AEC-Q100 is a failure mechanism based on stress testing of packaged integrated circuits. The Automotive Electronics Council (AEC) is headquartered in the United States and was originally established by three major automotive manufacturers (Chrysler, Ford, and General Motors) to establish a common qualification and quality system standard for components.
The idea of establishing AEC was conceived during a JEDEC meeting in the summer of 1992. The idea of a common qualification specification was proposed as a possible method to improve the situation. At subsequent JEDEC meetings, it was determined that the idea of a common qualification specification was feasible, and work on Q100 (integrated circuit stress testing qualification) began shortly thereafter.

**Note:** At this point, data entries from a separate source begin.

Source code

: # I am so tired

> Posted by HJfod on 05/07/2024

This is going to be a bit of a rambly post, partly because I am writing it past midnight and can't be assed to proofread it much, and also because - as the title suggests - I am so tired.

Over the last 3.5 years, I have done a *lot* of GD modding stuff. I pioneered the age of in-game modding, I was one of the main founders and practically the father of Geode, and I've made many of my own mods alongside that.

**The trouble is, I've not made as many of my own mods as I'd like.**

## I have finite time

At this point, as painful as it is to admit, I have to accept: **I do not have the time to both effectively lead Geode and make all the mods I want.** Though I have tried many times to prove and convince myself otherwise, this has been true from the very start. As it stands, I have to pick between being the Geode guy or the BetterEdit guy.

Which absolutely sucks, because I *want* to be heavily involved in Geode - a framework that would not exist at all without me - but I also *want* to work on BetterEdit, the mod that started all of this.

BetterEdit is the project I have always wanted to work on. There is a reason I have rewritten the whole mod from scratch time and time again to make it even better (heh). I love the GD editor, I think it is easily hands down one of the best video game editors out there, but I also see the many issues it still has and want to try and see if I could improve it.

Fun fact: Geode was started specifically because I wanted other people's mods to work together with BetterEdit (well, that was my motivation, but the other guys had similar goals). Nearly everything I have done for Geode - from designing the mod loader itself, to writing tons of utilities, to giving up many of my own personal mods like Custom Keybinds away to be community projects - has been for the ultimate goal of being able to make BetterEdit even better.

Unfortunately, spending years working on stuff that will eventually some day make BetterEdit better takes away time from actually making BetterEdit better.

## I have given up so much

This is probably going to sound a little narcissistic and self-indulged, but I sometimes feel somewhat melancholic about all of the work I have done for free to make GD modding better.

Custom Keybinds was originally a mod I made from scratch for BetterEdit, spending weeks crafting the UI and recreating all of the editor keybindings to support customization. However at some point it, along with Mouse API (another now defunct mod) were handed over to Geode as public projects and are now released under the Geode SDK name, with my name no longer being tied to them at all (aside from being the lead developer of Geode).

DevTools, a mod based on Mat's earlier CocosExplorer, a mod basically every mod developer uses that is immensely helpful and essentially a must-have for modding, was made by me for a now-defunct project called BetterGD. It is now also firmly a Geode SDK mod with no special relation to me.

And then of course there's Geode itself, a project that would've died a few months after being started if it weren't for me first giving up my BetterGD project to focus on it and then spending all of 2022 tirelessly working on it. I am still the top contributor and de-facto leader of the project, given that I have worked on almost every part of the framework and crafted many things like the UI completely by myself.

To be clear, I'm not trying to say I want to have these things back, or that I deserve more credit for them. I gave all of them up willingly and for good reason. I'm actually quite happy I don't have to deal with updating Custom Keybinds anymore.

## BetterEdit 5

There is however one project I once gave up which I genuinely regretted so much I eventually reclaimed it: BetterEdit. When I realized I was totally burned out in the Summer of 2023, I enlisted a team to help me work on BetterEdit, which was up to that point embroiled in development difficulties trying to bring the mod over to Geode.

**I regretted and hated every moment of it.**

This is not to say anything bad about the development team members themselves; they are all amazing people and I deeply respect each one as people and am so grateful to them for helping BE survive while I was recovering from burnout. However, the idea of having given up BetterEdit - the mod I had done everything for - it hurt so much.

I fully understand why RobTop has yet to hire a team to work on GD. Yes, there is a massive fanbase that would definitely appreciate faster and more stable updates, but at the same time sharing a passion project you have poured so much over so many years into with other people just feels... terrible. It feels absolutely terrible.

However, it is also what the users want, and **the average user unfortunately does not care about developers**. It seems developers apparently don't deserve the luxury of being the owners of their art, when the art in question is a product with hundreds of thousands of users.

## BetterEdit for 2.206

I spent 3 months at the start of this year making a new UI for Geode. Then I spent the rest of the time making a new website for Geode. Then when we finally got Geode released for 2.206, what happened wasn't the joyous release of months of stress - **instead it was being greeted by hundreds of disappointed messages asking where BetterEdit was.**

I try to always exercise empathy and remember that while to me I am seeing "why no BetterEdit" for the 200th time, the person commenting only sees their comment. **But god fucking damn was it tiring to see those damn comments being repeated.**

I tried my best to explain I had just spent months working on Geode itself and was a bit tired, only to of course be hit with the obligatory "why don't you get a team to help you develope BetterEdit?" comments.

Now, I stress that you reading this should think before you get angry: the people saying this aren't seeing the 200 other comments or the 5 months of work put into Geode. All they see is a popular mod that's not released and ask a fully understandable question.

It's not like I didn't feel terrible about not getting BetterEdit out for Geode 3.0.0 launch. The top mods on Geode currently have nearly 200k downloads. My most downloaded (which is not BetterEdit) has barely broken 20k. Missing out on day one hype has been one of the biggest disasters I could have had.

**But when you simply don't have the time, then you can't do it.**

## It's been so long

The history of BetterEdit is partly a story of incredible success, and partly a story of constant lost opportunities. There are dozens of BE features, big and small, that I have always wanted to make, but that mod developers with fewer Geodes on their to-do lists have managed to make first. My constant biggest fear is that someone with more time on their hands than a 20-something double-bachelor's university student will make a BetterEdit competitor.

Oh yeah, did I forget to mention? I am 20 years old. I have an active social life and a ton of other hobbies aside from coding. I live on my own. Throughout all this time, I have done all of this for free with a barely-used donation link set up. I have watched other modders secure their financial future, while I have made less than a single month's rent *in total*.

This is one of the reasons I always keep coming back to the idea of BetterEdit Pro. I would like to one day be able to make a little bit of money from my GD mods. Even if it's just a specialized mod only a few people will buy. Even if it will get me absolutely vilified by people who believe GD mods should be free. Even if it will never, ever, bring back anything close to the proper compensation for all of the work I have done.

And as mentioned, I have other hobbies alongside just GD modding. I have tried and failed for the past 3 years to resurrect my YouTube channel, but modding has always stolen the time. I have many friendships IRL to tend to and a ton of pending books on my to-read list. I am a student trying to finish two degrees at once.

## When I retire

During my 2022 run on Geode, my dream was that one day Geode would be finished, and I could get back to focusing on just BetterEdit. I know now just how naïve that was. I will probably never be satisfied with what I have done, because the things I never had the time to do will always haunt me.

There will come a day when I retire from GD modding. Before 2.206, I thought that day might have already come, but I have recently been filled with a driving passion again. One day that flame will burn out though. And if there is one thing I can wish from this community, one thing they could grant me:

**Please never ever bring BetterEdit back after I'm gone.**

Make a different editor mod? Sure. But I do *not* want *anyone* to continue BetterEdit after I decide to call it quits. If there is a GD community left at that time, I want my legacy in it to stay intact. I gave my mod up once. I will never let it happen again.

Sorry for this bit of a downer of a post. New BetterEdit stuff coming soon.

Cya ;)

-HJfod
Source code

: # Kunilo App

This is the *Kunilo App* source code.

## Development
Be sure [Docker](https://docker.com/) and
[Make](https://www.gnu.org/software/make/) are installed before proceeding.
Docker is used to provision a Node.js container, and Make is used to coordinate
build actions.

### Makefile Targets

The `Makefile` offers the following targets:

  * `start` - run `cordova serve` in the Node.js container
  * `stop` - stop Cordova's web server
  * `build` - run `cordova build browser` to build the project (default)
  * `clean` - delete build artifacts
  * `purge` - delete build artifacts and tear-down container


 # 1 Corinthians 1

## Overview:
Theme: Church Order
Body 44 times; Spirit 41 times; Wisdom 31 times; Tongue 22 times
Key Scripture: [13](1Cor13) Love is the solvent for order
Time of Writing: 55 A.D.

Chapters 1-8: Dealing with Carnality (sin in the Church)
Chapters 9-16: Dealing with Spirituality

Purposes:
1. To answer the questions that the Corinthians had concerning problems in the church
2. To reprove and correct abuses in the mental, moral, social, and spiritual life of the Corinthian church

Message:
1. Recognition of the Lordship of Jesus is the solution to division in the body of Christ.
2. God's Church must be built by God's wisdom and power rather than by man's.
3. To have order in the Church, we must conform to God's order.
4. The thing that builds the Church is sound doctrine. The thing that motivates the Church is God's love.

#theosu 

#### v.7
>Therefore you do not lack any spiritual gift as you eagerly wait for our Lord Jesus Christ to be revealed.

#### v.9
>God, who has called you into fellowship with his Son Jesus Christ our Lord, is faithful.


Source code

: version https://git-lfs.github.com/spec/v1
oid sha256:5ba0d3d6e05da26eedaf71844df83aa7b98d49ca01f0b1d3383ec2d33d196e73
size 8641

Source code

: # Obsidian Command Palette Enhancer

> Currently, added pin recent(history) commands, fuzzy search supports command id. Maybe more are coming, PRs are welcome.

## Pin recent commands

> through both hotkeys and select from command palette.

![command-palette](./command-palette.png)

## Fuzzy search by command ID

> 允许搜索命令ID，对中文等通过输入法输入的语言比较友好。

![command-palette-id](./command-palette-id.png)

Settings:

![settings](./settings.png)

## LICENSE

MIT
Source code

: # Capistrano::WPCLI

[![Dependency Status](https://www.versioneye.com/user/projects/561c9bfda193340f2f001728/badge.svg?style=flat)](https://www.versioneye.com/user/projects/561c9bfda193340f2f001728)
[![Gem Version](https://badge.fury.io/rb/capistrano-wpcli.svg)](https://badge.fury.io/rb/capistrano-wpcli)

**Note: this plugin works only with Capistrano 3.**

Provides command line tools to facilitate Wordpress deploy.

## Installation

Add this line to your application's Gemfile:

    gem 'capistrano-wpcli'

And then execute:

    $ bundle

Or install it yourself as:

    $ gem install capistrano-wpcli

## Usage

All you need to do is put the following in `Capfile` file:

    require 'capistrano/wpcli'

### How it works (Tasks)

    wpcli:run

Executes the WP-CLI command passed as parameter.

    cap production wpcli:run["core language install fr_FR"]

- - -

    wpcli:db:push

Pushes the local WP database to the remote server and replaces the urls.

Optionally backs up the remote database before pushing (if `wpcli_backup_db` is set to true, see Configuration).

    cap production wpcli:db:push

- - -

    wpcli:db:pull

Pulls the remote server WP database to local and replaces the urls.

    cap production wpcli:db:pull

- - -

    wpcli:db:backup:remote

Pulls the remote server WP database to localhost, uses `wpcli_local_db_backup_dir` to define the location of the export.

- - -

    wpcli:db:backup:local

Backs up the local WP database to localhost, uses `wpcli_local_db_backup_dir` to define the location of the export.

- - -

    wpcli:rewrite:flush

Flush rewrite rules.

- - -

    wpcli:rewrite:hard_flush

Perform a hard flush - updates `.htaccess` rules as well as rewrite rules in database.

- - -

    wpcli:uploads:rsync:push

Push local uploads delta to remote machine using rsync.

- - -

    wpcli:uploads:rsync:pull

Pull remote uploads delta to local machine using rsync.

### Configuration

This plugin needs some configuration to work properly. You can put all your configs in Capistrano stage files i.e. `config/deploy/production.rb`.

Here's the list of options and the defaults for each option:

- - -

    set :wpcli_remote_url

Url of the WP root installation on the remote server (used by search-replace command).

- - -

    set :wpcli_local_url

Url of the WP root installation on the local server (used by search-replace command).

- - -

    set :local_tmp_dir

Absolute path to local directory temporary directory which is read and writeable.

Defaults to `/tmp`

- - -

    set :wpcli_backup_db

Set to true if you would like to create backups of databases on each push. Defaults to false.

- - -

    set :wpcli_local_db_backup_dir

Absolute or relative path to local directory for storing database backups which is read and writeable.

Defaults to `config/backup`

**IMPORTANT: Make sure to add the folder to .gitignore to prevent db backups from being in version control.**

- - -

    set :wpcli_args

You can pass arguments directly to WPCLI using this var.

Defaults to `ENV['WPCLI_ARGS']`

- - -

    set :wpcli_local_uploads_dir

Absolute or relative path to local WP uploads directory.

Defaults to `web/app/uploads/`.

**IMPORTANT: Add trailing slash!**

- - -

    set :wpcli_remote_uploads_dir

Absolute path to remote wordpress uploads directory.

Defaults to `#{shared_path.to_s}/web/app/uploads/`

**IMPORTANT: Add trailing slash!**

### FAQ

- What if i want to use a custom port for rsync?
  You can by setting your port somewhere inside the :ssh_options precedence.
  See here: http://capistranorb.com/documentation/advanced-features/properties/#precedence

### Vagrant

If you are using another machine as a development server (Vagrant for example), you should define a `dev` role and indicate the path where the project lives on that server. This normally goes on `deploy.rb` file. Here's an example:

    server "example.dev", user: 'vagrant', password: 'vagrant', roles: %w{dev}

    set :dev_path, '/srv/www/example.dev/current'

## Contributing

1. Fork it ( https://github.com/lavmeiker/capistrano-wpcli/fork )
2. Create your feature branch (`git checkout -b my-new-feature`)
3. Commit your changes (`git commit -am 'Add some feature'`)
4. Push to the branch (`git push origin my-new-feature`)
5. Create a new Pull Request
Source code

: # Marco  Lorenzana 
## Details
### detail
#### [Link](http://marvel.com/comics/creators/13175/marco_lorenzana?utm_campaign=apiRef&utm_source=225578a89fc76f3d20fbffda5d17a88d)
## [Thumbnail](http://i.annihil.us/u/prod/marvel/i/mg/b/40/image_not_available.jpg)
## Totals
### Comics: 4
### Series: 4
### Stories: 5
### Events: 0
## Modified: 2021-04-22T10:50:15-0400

The current application of AEC-Q100 in integrated circuits is primarily focused on discrete components AEC-Q101 and passive components AEC-Q200. AEC-Q100 is divided into five levels based on temperature ranges as the fundamental classification criterion. Level 0 is the highest (-40°C to +150°C), Level 1 is -40°C to +125°C, Level 2 is -40°C to +105°C (which is quite common), and the lowest is Level 4 (0°C to +70°C). Level 0 is primarily used under the worst environmental conditions, while Levels 1 and 2 are used in other parts of the vehicle.
② The ISO 26262 standard established by the International Organization for Standardization (ISO) has become the guiding standard for functional safety in automotive development processes.
The Automotive Safety Integrity Level (ASIL) is a risk classification scheme defined by the ISO 26262 – Road Vehicles Functional Safety Standard. It is an adjustment of the safety integrity levels used in the automotive industry from IEC 61508. This classification helps define the safety requirements necessary to comply with the ISO 26262 standard. ASIL is set by analyzing the severity, exposure, and controllability of potential hazards during vehicle operation. The safety goals for these hazards also comply with ASIL regulations.
From low to high, there are four levels: ASIL A, ASIL B, ASIL C, and ASIL D. For systems like airbags, anti-lock braking systems, and power steering systems, ASIL-D level is required — the most stringent system due to the highest associated risk of failure. On the other hand, parts like tail lights only require ASIL-A level. Headlights and brake lights are generally ASIL-B, while cruise control typically falls under ASIL-C.
③ National Secret Certification.
National Secret refers to the domestic encryption algorithms recognized by the National Cryptography Administration. The vehicle-mounted national secret module provides encryption services through software, with functions such as secure storage, secure communication, and identity authentication. For automotive manufacturers and users, the information security of the entire vehicle is a crucial guarantee of user interests.
The vehicle-mounted national secret certification assessment includes a total of eight major items, including encryption module specifications; encryption module interfaces; roles, services, and authentication; vehicle-mounted software encryption module adaptation; sensitive security parameter management; self-testing; lifecycle assurance; and validation tests for the correctness and consistency of algorithms.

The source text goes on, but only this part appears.